== To do ==
Without the pictures, set down everything in the listing exactly.

== Information shown ==
● ● ● ● ●

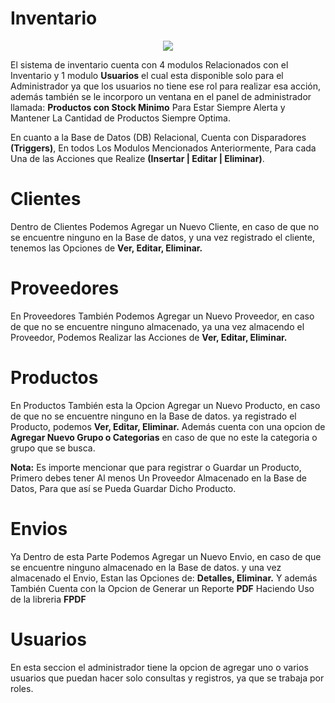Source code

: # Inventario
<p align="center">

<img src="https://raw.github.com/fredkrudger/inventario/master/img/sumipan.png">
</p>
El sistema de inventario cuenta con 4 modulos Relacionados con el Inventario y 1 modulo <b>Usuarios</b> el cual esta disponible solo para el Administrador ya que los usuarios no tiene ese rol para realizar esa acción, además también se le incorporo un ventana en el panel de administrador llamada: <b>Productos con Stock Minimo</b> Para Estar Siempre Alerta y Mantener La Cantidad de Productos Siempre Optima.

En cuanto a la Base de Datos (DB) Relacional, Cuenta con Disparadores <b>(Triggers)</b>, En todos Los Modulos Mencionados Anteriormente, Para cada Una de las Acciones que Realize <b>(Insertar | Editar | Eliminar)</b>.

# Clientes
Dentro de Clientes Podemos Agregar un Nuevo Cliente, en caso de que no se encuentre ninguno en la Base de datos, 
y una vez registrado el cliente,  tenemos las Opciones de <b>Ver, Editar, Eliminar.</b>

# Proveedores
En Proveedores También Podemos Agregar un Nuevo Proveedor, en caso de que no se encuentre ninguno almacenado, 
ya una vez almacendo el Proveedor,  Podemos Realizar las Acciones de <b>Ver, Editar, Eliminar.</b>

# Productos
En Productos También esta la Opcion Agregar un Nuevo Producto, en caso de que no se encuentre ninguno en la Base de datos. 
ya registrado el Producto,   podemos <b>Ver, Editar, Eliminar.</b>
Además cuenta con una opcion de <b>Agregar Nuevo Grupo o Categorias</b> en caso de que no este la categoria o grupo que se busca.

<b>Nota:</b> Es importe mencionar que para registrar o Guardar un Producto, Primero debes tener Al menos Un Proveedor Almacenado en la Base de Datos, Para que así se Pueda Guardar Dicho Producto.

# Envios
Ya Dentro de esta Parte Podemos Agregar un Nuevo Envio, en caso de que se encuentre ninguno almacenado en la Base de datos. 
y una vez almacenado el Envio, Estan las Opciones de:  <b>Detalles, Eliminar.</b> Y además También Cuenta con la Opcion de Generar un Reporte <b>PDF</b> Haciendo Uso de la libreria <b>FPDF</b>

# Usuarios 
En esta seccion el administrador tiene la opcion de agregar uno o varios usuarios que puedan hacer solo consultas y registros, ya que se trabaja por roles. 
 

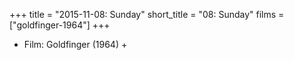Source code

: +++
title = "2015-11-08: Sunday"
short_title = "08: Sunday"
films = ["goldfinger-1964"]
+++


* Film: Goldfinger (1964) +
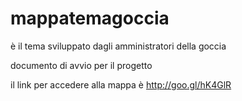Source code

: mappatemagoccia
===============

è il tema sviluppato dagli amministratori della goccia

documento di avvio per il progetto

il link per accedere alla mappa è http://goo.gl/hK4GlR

● ● ● ● ●

== Answer box ==
Source code

: # Inventario
<p align="center">

<img src="https://raw.github.com/fredkrudger/inventario/master/img/sumipan.png">
</p>
El sistema de inventario cuenta con 4 modulos Relacionados con el Inventario y 1 modulo <b>Usuarios</b> el cual esta disponible solo para el Administrador ya que los usuarios no tiene ese rol para realizar esa acción, además también se le incorporo un ventana en el panel de administrador llamada: <b>Productos con Stock Minimo</b> Para Estar Siempre Alerta y Mantener La Cantidad de Productos Siempre Optima.

En cuanto a la Base de Datos (DB) Relacional, Cuenta con Disparadores <b>(Triggers)</b>, En todos Los Modulos Mencionados Anteriormente, Para cada Una de las Acciones que Realize <b>(Insertar | Editar | Eliminar)</b>.

# Clientes
Dentro de Clientes Podemos Agregar un Nuevo Cliente, en caso de que no se encuentre ninguno en la Base de datos, 
y una vez registrado el cliente,  tenemos las Opciones de <b>Ver, Editar, Eliminar.</b>

# Proveedores
En Proveedores También Podemos Agregar un Nuevo Proveedor, en caso de que no se encuentre ninguno almacenado, 
ya una vez almacendo el Proveedor,  Podemos Realizar las Acciones de <b>Ver, Editar, Eliminar.</b>

# Productos
En Productos También esta la Opcion Agregar un Nuevo Producto, en caso de que no se encuentre ninguno en la Base de datos. 
ya registrado el Producto,   podemos <b>Ver, Editar, Eliminar.</b>
Además cuenta con una opcion de <b>Agregar Nuevo Grupo o Categorias</b> en caso de que no este la categoria o grupo que se busca.

<b>Nota:</b> Es importe mencionar que para registrar o Guardar un Producto, Primero debes tener Al menos Un Proveedor Almacenado en la Base de Datos, Para que así se Pueda Guardar Dicho Producto.

# Envios
Ya Dentro de esta Parte Podemos Agregar un Nuevo Envio, en caso de que se encuentre ninguno almacenado en la Base de datos. 
y una vez almacenado el Envio, Estan las Opciones de:  <b>Detalles, Eliminar.</b> Y además También Cuenta con la Opcion de Generar un Reporte <b>PDF</b> Haciendo Uso de la libreria <b>FPDF</b>

# Usuarios 
En esta seccion el administrador tiene la opcion de agregar uno o varios usuarios que puedan hacer solo consultas y registros, ya que se trabaja por roles. 
 

Source code

: +++
title = "2015-11-08: Sunday"
short_title = "08: Sunday"
films = ["goldfinger-1964"]
+++


* Film: Goldfinger (1964) +
Source code

: mappatemagoccia
===============

è il tema sviluppato dagli amministratori della goccia

documento di avvio per il progetto

il link per accedere alla mappa è http://goo.gl/hK4GlR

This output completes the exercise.